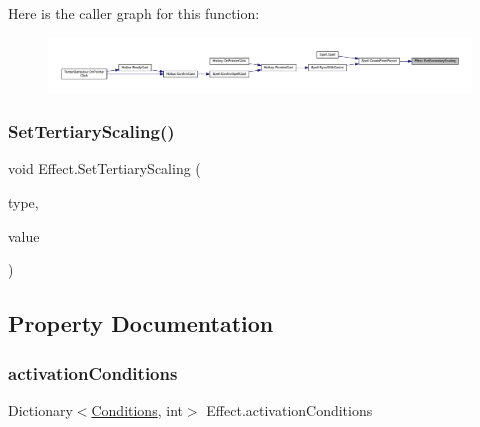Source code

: Here is the caller graph for this function\+:\nopagebreak
\begin{figure}[H]
\begin{center}
\leavevmode
\includegraphics[width=350pt]{class_effect_a476b569a5adf97f1b691dcbb7e5cb325_icgraph}
\end{center}
\end{figure}
\mbox{\label{class_effect_a021b689f1ccd675bc1b6fefe3071253f}} 
\subsubsection{\texorpdfstring{SetTertiaryScaling()}{SetTertiaryScaling()}}
{\footnotesize\ttfamily void Effect.\+Set\+Tertiary\+Scaling (\begin{DoxyParamCaption}\item[{\mbox{\hyperlink{class_effect_af0ada789de40f58c24c46bf8ed2f300c}{Scaling\+Type}}}]{type,  }\item[{float}]{value }\end{DoxyParamCaption})}



\subsection{Property Documentation}
\mbox{\label{class_effect_abee804d3dd2ba5e3074d9fde9beedf07}} 
\subsubsection{\texorpdfstring{activationConditions}{activationConditions}}
{\footnotesize\ttfamily Dictionary$<$\mbox{\hyperlink{class_effect_ab13a718053e330a11f9f66a9b16f4686}{Conditions}}, int$>$ Effect.\+activation\+Conditions\hspace{0.3cm}{\ttfamily [get]}}

\mbox{\label{class_effect_a8a406c60ab681a1b0a68365042b32a44}}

^^^^

*THE PROBLEM*.
Reproduce the full material exactly, excluding the pictures.

*OUTPUT OF THE EXERCISE*.
Source code

: Here is the caller graph for this function\+:\nopagebreak
\begin{figure}[H]
\begin{center}
\leavevmode
\includegraphics[width=350pt]{class_effect_a476b569a5adf97f1b691dcbb7e5cb325_icgraph}
\end{center}
\end{figure}
\mbox{\label{class_effect_a021b689f1ccd675bc1b6fefe3071253f}} 
\subsubsection{\texorpdfstring{SetTertiaryScaling()}{SetTertiaryScaling()}}
{\footnotesize\ttfamily void Effect.\+Set\+Tertiary\+Scaling (\begin{DoxyParamCaption}\item[{\mbox{\hyperlink{class_effect_af0ada789de40f58c24c46bf8ed2f300c}{Scaling\+Type}}}]{type,  }\item[{float}]{value }\end{DoxyParamCaption})}



\subsection{Property Documentation}
\mbox{\label{class_effect_abee804d3dd2ba5e3074d9fde9beedf07}} 
\subsubsection{\texorpdfstring{activationConditions}{activationConditions}}
{\footnotesize\ttfamily Dictionary$<$\mbox{\hyperlink{class_effect_ab13a718053e330a11f9f66a9b16f4686}{Conditions}}, int$>$ Effect.\+activation\+Conditions\hspace{0.3cm}{\ttfamily [get]}}

\mbox{\label{class_effect_a8a406c60ab681a1b0a68365042b32a44}}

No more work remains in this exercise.